Davalı … Servisi A.Ş. vekili, müvekkiline kapalı ambalaj içinde teslim edilen kargoların içeriğinin denetlenmediğini, TTK’nın 889. maddesi uyarınca müvekkiline bir bildirimin yapılmadığını, TTK’nın 882. maddesinde taşımacının sorumluluğunun sınırlandırıldığını savunarak davanın reddini istemiştir.

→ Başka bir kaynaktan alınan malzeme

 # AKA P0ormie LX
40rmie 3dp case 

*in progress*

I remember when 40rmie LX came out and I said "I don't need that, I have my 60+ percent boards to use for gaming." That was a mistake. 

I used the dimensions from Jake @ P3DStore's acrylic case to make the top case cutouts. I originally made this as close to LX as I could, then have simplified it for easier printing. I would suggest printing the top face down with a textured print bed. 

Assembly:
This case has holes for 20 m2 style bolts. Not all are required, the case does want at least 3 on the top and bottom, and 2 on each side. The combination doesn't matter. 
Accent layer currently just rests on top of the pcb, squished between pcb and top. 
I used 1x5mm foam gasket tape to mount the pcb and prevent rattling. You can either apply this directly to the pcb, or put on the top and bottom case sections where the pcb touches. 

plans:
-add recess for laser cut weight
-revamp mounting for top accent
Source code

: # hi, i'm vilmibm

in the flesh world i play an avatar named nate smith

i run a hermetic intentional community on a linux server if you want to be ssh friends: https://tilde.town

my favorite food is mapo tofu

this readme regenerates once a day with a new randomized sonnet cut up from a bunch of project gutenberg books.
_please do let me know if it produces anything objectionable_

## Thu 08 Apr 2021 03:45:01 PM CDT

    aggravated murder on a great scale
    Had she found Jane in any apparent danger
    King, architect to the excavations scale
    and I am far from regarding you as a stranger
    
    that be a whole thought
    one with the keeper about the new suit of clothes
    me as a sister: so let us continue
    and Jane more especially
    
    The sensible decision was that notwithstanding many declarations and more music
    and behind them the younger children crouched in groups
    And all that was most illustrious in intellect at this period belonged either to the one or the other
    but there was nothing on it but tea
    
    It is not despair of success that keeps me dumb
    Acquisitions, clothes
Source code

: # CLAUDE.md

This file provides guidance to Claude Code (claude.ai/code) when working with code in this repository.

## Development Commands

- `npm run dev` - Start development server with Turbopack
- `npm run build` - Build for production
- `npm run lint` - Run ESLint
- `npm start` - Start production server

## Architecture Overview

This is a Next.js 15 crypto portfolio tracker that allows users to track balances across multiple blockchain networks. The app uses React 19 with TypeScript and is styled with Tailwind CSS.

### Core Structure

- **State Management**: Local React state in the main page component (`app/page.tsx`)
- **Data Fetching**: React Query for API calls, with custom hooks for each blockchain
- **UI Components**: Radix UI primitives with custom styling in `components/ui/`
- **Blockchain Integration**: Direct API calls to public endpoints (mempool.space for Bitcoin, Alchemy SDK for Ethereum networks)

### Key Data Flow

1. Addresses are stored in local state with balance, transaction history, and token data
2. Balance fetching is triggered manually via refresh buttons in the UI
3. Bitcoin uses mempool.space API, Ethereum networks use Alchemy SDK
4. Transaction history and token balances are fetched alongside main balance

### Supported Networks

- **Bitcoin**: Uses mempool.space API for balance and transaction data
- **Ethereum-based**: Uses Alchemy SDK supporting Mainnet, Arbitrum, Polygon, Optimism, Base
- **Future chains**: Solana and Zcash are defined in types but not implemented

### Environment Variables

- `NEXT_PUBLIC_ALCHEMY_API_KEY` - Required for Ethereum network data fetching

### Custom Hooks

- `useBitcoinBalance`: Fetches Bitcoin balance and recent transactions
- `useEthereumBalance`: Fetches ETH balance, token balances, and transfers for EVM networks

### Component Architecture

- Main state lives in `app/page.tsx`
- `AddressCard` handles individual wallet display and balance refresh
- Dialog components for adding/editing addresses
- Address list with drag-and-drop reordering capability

Mahkemece, bozma ilamı ve tüm dosya kapsamına göre, davalı satıcı firma kargonun içeriğini belirtildiği şekilde taşıyacak olan firmaya teslim edildiğini, diğer davalı olan kargo şirketinin ise içeriğini kargonun bilmediklerini kendilerine teslim edildiği haliyle davacı kargonun teslim edildiğini beyan ettikleri ancak davacı tarafından sunulan kargo bilgilerine ilişkin internet sorgulamasında kargo içeriğinin 24 ayar 100 gram altın ve 24 ayar 20 gram altın olarak tespit edildiği, bu haliyle 100 gram altının teslim edilmediği, taşıma irsaliyesinde ise 220 gr. altının taşındığının belirtildiği, davacının 7 gün içinde ve yazılı olarak taşıma şirketine mail atmak suretiyle başvuruda bulunduğu, davalıların toplam 220 gram altın teslim ettiklerini ispatlamaları gerektiği, davalıların birbirlerini doğrulamayan beyanlarda bulundukları, eksikliğin hangi davalıda olduğunun tespit edilemediği, ancak her iki davalının davacıya karşı müştereken ve müteselsilen sorumlu oldukları, davalıların kendi aralarındaki sorumluluğun davacıya yansıtılmadığı gerekçesiyle davanın kabulüne, 9.247,56 TL’nin davalılardan müştereken ve müteselsilen alınarak davacıya verilmesine karar verilmiştir.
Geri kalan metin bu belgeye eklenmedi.